The $29 million Herbold has succeeded in getting for affordable housing will be available for nonprofit housing developers to pair with other funds. city of seattle

A week after Americans elected Donald Trump to the presidency—thrusting blue cities like Seattle into an uncertain future—the Seattle City Council was back to the budget-making grind. But in the face of the anti-poor, anti-cities administration that's preparing to take power in DC, the local haggling over some of this city's most familiar issues took on a new urgency—particularly when that haggling was connected to Seattle's ongoing housing affordability crisis.

In the Trump era, cities like ours likely won't be able to count on much federal help for the publicly funded programs that make Seattle and other metropolitan areas refuges for people who'll be most harmed by the Trump presidency. To make due, we'll need to aggressively address income inequality, homelessness, and rental costs on our own. Impressively, the Seattle City Council just took a small step toward doing that.

On November 16, when the council voted on a list of significant changes to Mayor Ed Murray's 2017 proposed budget, one of those changes was the addition of $29 million in new funding for affordable housing. That city-improving change came thanks to Lisa Herbold, a freshman city council member who has emerged as a powerful independent voice.

Herbold offered some of the most interesting changes to the mayor's proposed budget this year, and while some of her ideas failed (like a business-fee increase to fund labor-law enforcement and a proposal to hire more multilingual police officers), the success of her housing proposal underscored her effectiveness.

The story behind how Herbold's proposal became reality is a familiar one by now. First, Council Member Kshama Sawant staked out a far-left position. She said the city should cancel its plans for a controversial new police station in North Seattle and spend that money on affordable housing instead. Then the mayor's office and many on the council balked. They said the new precinct is necessary, and some disputed whether Sawant's plan, which involved swapping out several different sources of funding, was even possible. But Sawant and her supporters kept up the pressure to do something. Then Herbold offered a viable alternative.

Where Sawant's plan would have redirected $160 million away from the police precinct and toward affordable housing, Herbold pitched a plan that doesn't require killing the North Precinct and instead sells city bonds to raise $29 million for affordable housing. (The specifics of how that debt in Herbold's plan will be paid back have not yet been finalized, but she hopes to use property taxes from new construction.)

The mayor and Council Member Tim Burgess, who chairs the budget and affordable housing committees, opposed both the Sawant and Herbold proposals. But Herbold won over six of her colleagues while Sawant's proposal failed because she was able to gather support only from herself and Mike O'Brien.

The $29 million Herbold has succeeded in getting for affordable housing will be available next year for nonprofit housing developers to pair with other funds, or to be used in building or preserving rent-restricted housing.

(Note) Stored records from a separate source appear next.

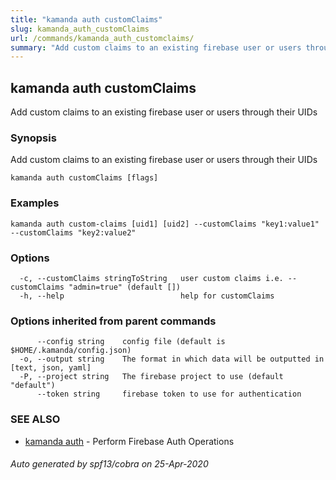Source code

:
 ```yaml
---
title: "kamanda auth customClaims"
slug: kamanda_auth_customClaims
url: /commands/kamanda_auth_customclaims/
summary: "Add custom claims to an existing firebase user or users through their UIDs"
---
```

## kamanda auth customClaims

Add custom claims to an existing firebase user or users through their UIDs

### Synopsis

Add custom claims to an existing firebase user or users through their UIDs

```
kamanda auth customClaims [flags]
```

### Examples

```
kamanda auth custom-claims [uid1] [uid2] --customClaims "key1:value1" --customClaims "key2:value2"
```

### Options

```
  -c, --customClaims stringToString   user custom claims i.e. --customClaims "admin=true" (default [])
  -h, --help                          help for customClaims
```

### Options inherited from parent commands

```
      --config string    config file (default is $HOME/.kamanda/config.json)
  -o, --output string    The format in which data will be outputted in [text, json, yaml]
  -P, --project string   The firebase project to use (default "default")
      --token string     firebase token to use for authentication
```

### SEE ALSO

* [kamanda auth](/commands/kamanda_auth/)	 - Perform Firebase Auth Operations

###### Auto generated by spf13/cobra on 25-Apr-2020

It remains unclear just how many units Herbold's money will fund. And while the number of affordable housing units created is sure to fall short of what the city needs—about 3,000 people were sleeping on the streets of Seattle at last count and Sawant's proposal would have helped build 1,000 units—getting the money allocated at all was an accomplishment for Herbold in the face of mayoral opposition.

Without the pressure built by Sawant's "Build 1,000 Homes" movement, it's unlikely Herbold's proposal would have been at the table at all. (Herbold herself acknowledged that fact at the final budget vote on November 21.) Yet it's Herbold's particular brand of scrappy wonkery—a wonkery informed by her nearly two decades in former council member Nick Licata's office before she herself ran for council last year—that led to this achievement. Herbold was more willing than Sawant to compromise—her $29 million proposal is just 18 percent of Sawant's $160 million ask—but she wasn't content with doing nothing. And the result is tangible and important.

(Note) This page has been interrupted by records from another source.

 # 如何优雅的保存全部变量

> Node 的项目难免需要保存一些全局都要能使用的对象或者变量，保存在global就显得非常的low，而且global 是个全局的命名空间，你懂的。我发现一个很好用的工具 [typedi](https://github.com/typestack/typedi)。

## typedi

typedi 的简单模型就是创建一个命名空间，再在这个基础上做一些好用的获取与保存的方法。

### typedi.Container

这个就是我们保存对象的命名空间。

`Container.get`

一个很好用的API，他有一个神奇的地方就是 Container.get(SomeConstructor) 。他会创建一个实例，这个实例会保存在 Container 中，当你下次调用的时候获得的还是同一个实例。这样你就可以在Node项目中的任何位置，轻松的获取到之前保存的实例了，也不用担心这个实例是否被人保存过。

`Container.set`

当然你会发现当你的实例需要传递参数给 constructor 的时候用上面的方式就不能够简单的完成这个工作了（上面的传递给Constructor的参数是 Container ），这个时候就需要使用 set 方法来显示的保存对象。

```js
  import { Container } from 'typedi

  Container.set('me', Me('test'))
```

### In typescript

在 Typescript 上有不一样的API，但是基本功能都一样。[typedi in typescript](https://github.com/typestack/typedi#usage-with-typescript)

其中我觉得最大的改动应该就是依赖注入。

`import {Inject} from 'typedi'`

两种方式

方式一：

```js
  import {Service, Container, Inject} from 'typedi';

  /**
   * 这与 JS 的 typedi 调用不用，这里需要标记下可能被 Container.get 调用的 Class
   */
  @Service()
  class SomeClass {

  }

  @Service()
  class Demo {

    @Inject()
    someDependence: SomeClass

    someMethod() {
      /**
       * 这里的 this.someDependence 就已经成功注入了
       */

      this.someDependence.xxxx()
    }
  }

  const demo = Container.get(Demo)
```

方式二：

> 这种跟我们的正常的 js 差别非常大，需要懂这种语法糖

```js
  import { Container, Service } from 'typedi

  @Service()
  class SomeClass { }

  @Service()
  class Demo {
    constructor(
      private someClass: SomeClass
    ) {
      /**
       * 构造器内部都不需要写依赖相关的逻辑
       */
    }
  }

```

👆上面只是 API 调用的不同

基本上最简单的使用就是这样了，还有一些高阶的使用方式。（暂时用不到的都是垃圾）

In her first year on the council, Herbold has shown herself to be unpredictable and fiercely independent. She's willing to dig into the details of policy, but her positions are sometimes surprising. She does not align fully with either the leftist wing of the council (Sawant, O'Brien) or the more conservative wing (Burgess, Debora Juarez).

Sometimes she has staked out a far-left position, joining Sawant and O'Brien in questioning the mayor's response to homelessness and helping lead the fight for secure scheduling legislation for hourly workers. But she has also taken fiscally conservative tacks, siding with Burgess earlier this year to oppose spending $1.4 million to bail out the Pronto bike share program and, despite being a strong advocate for tenants, declining to support a budget add from Sawant and O'Brien this year to increase funding to the Tenants Union of Washington State. (Herbold says she was focused on restoring lost human services funding instead.) Herbold has also expressed fears about displacement caused by upzones, putting her at odds with some urbanists.

It's a complex ideological picture, but in the face of a presidential administration that is unlikely to offer cities much help with challenging problems like homelessness, and given Sawant's slim track record of assembling council majorities behind her demands, we're likely to see Herbold offering more leadership on important issues in the years ahead.